## [INSTRUCTIONS FOR THE TASK]
Report how many lines below include the string "functions". Please keep the reply to that number.

----- DATA FOR REVIEW

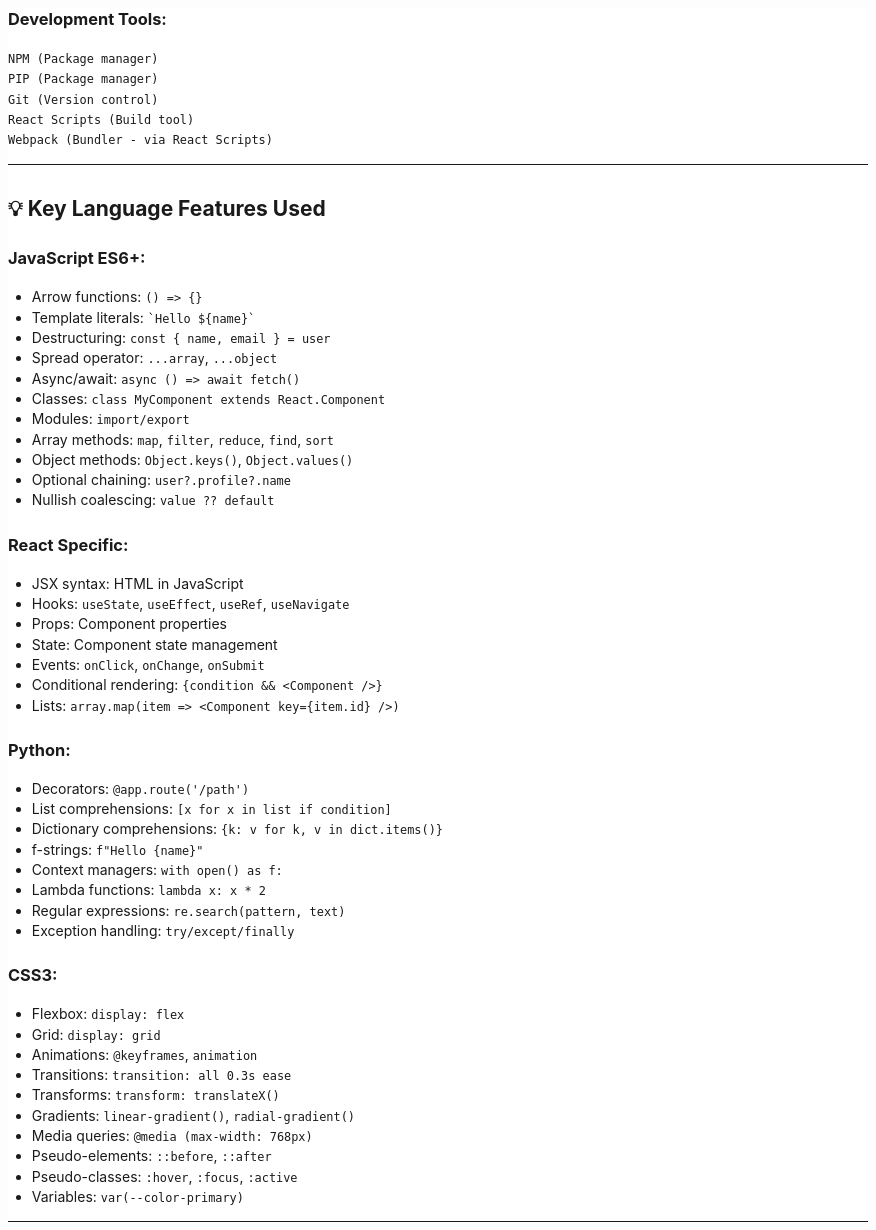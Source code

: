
 ```
```

### **Development Tools:**
```
NPM (Package manager)
PIP (Package manager)
Git (Version control)
React Scripts (Build tool)
Webpack (Bundler - via React Scripts)
```

---

## 💡 Key Language Features Used

### **JavaScript ES6+:**
- Arrow functions: `() => {}`
- Template literals: `` `Hello ${name}` ``
- Destructuring: `const { name, email } = user`
- Spread operator: `...array`, `...object`
- Async/await: `async () => await fetch()`
- Classes: `class MyComponent extends React.Component`
- Modules: `import/export`
- Array methods: `map`, `filter`, `reduce`, `find`, `sort`
- Object methods: `Object.keys()`, `Object.values()`
- Optional chaining: `user?.profile?.name`
- Nullish coalescing: `value ?? default`

### **React Specific:**
- JSX syntax: HTML in JavaScript
- Hooks: `useState`, `useEffect`, `useRef`, `useNavigate`
- Props: Component properties
- State: Component state management
- Events: `onClick`, `onChange`, `onSubmit`
- Conditional rendering: `{condition && <Component />}`
- Lists: `array.map(item => <Component key={item.id} />)`

### **Python:**
- Decorators: `@app.route('/path')`
- List comprehensions: `[x for x in list if condition]`
- Dictionary comprehensions: `{k: v for k, v in dict.items()}`
- f-strings: `f"Hello {name}"`
- Context managers: `with open() as f:`
- Lambda functions: `lambda x: x * 2`
- Regular expressions: `re.search(pattern, text)`
- Exception handling: `try/except/finally`

### **CSS3:**
- Flexbox: `display: flex`
- Grid: `display: grid`
- Animations: `@keyframes`, `animation`
- Transitions: `transition: all 0.3s ease`
- Transforms: `transform: translateX()`
- Gradients: `linear-gradient()`, `radial-gradient()`
- Media queries: `@media (max-width: 768px)`
- Pseudo-elements: `::before`, `::after`
- Pseudo-classes: `:hover`, `:focus`, `:active`
- Variables: `var(--color-primary)`

---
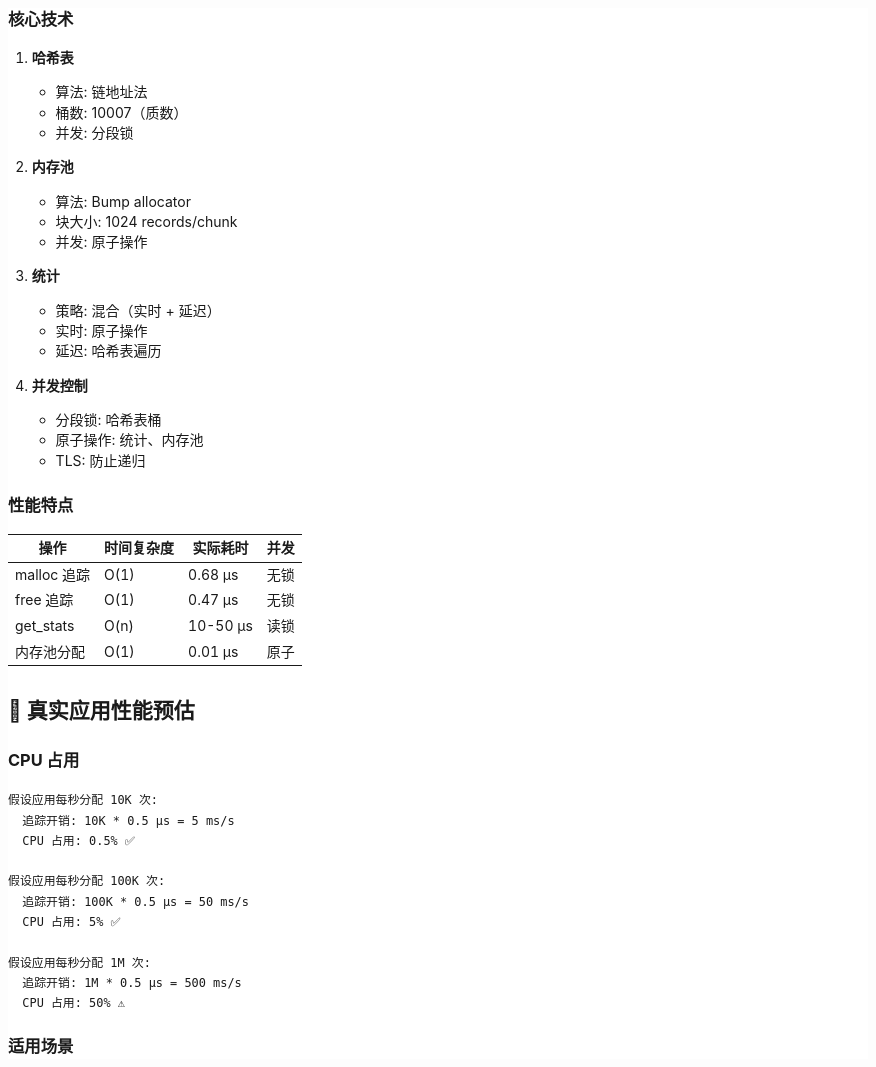 ### 核心技术

1. **哈希表**
   - 算法: 链地址法
   - 桶数: 10007（质数）
   - 并发: 分段锁

2. **内存池**
   - 算法: Bump allocator
   - 块大小: 1024 records/chunk
   - 并发: 原子操作

3. **统计**
   - 策略: 混合（实时 + 延迟）
   - 实时: 原子操作
   - 延迟: 哈希表遍历

4. **并发控制**
   - 分段锁: 哈希表桶
   - 原子操作: 统计、内存池
   - TLS: 防止递归

### 性能特点

| 操作 | 时间复杂度 | 实际耗时 | 并发 |
|------|-----------|---------|------|
| malloc 追踪 | O(1) | 0.68 μs | 无锁 |
| free 追踪 | O(1) | 0.47 μs | 无锁 |
| get_stats | O(n) | 10-50 μs | 读锁 |
| 内存池分配 | O(1) | 0.01 μs | 原子 |

## 🚀 真实应用性能预估

### CPU 占用

```
假设应用每秒分配 10K 次:
  追踪开销: 10K * 0.5 μs = 5 ms/s
  CPU 占用: 0.5% ✅

假设应用每秒分配 100K 次:
  追踪开销: 100K * 0.5 μs = 50 ms/s
  CPU 占用: 5% ✅

假设应用每秒分配 1M 次:
  追踪开销: 1M * 0.5 μs = 500 ms/s
  CPU 占用: 50% ⚠️
```

### 适用场景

----------

## [REPLY]
2